### Exercise instructions
If a line of the listing contains the string "configuration", return that line.

### Exercise materials
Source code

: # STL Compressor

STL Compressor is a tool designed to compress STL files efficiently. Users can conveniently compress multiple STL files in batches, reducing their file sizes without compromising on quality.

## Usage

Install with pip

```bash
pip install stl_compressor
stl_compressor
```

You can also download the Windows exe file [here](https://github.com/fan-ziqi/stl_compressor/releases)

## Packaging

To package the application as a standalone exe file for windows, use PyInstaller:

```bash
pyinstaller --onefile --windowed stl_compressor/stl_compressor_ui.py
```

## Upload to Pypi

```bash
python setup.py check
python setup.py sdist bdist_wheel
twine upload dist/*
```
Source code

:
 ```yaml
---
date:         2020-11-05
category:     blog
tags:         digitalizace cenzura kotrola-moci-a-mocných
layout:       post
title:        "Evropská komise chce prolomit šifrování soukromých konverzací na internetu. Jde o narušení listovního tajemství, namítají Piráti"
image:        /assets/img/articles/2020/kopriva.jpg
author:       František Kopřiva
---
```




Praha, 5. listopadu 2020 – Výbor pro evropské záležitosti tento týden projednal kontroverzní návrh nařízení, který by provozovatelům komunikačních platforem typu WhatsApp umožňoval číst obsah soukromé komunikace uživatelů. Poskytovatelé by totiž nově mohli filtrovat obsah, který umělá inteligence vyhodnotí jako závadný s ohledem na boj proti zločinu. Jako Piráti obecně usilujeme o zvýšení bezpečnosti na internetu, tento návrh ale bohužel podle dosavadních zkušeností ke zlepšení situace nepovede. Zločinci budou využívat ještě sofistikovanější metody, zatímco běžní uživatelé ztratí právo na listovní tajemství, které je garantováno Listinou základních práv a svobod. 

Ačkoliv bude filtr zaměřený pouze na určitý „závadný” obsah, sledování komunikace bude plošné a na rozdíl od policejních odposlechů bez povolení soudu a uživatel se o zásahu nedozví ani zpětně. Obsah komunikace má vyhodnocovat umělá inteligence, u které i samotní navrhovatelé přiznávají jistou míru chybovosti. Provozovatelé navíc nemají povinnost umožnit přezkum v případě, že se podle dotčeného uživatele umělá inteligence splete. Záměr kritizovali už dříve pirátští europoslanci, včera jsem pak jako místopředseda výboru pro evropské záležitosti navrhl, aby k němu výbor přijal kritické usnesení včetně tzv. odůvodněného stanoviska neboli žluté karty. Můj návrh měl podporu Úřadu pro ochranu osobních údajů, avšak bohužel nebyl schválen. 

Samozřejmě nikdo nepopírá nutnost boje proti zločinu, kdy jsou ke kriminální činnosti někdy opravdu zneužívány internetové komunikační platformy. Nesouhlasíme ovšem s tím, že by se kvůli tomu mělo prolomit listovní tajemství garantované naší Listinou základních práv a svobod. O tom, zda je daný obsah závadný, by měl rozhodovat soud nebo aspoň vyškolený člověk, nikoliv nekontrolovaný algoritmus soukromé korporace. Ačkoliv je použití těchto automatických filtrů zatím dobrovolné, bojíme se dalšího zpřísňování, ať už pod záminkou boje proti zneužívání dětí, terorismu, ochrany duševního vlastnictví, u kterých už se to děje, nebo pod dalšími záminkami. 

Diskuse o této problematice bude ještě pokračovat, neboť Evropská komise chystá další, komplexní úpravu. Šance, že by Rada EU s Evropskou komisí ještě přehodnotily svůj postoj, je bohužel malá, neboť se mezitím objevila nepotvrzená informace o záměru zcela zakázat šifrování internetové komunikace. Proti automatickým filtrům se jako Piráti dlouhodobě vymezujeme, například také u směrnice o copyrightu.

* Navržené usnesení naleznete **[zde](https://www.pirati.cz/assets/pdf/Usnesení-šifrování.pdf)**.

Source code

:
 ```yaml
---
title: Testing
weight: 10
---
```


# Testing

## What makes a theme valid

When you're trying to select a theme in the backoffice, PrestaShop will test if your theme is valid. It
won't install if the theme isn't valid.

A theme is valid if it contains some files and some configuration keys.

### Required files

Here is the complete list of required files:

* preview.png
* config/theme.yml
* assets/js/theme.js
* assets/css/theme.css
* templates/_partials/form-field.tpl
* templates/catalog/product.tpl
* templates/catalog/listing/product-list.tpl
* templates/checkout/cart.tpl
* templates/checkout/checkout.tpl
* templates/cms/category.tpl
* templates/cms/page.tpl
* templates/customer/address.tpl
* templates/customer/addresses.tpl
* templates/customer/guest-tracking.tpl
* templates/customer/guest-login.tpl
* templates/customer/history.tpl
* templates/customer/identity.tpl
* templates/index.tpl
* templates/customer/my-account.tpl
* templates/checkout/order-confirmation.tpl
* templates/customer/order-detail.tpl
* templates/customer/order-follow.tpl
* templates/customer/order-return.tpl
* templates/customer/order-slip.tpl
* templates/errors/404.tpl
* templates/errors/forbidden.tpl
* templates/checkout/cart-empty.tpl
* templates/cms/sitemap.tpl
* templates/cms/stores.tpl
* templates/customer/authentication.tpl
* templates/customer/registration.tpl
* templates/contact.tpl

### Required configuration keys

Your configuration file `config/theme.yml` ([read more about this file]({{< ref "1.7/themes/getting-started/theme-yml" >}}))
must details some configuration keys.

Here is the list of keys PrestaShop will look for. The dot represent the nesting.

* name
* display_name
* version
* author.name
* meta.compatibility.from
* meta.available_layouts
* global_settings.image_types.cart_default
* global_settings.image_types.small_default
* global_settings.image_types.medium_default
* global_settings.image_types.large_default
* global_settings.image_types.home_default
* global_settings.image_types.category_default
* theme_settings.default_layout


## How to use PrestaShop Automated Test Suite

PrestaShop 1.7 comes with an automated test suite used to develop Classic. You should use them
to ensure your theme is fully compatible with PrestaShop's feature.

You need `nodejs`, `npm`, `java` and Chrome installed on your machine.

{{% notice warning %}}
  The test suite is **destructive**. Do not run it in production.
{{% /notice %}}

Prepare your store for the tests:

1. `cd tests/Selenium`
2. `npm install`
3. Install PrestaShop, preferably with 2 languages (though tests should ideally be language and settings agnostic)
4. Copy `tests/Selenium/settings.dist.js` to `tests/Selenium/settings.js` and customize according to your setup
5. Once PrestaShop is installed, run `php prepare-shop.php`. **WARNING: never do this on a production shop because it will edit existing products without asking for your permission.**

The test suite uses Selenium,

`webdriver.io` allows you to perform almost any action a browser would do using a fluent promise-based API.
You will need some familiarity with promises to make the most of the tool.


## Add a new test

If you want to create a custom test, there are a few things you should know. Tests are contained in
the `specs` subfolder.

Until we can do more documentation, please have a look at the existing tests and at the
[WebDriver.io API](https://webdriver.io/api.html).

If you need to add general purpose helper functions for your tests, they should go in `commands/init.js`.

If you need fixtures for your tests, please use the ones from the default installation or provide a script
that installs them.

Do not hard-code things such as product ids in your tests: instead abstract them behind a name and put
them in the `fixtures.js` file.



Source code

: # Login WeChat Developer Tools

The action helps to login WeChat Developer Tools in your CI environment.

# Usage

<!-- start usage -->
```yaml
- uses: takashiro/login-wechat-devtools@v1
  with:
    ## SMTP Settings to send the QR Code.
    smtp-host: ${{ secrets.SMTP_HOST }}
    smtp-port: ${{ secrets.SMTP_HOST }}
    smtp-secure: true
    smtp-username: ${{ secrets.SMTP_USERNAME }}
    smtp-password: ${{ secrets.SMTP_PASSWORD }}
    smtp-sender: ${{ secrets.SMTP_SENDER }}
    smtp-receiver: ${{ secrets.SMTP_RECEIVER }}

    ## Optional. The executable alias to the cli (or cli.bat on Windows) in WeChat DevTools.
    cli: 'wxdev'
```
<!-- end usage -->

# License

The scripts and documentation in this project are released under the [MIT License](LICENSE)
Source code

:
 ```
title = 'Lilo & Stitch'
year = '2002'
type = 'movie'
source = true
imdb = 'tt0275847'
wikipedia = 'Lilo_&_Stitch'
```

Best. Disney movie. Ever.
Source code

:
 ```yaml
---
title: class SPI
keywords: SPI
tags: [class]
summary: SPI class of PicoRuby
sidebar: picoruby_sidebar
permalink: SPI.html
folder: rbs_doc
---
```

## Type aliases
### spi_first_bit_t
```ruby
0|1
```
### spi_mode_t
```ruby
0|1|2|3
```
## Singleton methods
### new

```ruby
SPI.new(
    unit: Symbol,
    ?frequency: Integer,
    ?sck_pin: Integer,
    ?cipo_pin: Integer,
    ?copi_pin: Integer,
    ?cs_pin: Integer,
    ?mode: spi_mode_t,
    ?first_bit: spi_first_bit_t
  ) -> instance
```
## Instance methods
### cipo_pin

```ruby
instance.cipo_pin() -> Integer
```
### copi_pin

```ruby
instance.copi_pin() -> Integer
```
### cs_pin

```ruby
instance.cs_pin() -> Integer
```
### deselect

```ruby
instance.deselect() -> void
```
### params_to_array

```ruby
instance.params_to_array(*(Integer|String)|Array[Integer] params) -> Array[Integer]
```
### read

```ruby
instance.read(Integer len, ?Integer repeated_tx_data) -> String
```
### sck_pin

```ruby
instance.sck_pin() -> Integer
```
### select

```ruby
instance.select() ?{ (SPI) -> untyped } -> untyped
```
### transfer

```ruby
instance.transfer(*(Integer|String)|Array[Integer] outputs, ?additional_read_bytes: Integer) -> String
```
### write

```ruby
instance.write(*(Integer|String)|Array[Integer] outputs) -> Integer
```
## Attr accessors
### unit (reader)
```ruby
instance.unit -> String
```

### Result for this exercise
A theme is valid if it contains some files and some configuration keys.
### Required configuration keys
Your configuration file `config/theme.yml` ([read more about this file]({{< ref "1.7/themes/getting-started/theme-yml" >}}))
must details some configuration keys.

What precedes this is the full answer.